By Mitchell Dunk
Edited for online by Matilda Butler
In a move which has triggered interesting reactions from both sides of the Arab/Israeli conflict, Google announced last week the renaming of its Palestinian site to recognise the territory as separate from Israel.
The site which once featured the tag-line ‘Google Palestinian Territories’, now simply reads ‘Google Palestine’.
Australia Palestinian Advocacy Network executive officer Jessica Morrison says it is a step towards official recognition.
“The Palestinian community and all those who have been advocating for Palestine are really excited about Google’s decision,” says Ms Morrison.
“It’s very much in line with the shifting tide to recognise Palestine.”
Ms Morrision says the decision is logical with growing international support for Palestinian independence.
“I think this is the logical step for Google to take, given the international stance has already shifted towards increased recognition.”
The official reaction from Israel has been negative.
Israeli Foreign Ministry spokesman Yigal Palmor questioned Google’s involvement, suggesting private companies have no place in international politics.
“Ausraelim” editor and Israeli citizen Ran Porat says the whole issue has been blown out of proportion.
“Israelis that live in Australia were not touched by the issue,” says Mr Porat.
“It’s not really an issue, they’re not really upset about it or even aware of it.”
Mr Porat says the majority of Israelis already accept Palestine as an separate entity.
“Now there’s no one who is actually challenging the idea that Palestine is a separate entity. Not even Israelis,” said Mr Porat.

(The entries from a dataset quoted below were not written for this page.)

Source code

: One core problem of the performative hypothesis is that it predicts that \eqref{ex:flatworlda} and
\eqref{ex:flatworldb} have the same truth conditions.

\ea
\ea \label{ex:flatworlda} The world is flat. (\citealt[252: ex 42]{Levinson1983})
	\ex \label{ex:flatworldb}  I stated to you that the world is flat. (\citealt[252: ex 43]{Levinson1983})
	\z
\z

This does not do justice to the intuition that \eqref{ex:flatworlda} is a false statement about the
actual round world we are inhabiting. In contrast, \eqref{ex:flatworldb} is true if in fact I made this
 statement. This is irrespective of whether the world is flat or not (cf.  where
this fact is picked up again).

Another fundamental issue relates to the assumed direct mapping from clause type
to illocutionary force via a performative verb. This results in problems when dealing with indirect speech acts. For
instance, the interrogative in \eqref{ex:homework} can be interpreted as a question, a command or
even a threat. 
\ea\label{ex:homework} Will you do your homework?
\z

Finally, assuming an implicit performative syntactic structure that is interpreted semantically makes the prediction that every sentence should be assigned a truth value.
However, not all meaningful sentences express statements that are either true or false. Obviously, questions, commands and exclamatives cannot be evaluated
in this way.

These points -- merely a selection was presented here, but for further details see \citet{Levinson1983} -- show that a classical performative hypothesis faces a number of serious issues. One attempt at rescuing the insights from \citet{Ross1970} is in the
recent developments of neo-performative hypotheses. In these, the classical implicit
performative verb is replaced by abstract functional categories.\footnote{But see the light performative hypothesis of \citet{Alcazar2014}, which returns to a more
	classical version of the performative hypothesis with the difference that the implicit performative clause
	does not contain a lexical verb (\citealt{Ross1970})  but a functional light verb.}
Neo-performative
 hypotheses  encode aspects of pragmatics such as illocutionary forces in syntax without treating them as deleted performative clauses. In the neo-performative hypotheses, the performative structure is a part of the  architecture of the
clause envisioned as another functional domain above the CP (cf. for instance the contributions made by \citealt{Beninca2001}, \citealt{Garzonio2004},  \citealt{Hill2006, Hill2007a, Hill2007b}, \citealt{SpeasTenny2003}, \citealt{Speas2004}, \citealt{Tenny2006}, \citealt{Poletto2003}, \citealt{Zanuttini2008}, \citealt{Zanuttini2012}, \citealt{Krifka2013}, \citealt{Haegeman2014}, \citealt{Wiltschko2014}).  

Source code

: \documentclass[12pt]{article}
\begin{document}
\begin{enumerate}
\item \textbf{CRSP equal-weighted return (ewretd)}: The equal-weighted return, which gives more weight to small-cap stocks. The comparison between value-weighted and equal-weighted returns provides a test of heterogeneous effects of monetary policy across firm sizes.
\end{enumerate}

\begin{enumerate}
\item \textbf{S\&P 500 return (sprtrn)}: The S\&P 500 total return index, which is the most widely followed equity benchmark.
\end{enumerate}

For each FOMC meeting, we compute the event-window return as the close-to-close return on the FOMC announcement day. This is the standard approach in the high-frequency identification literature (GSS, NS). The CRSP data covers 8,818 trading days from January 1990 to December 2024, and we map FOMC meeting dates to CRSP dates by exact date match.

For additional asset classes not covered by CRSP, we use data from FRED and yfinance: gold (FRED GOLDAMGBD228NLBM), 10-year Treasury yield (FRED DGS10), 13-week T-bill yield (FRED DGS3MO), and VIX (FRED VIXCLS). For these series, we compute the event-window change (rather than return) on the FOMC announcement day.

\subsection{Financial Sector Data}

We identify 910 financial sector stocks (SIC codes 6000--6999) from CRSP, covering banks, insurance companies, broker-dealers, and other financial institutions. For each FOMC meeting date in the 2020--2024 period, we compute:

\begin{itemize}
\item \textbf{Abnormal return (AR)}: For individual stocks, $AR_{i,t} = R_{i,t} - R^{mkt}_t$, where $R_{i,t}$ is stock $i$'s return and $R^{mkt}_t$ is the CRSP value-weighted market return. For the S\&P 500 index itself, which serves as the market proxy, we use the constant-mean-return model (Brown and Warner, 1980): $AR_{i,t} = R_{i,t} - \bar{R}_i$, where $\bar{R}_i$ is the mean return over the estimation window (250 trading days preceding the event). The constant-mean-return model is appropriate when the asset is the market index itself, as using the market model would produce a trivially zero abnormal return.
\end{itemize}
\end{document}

The development follows Palestine’s acceptance by the UN as non member observer state last year.
When contacted Google Australia declined to comment.
In their statement, Google says it is following the lead of the UN and other international organizations.
Ms Morrison says Google is simply following international law.
“Google have really indicated that they’re just trying to follow what’s being recognised internationally,” says Ms Morrison.
“Google aren’t looking at following a popular shift, they’re looking at following international law.”
Mr Porat says Google’s motives are less clear.
“Google is very connected – their managers, their founders, are very connected to Israel,” said Mr Porat.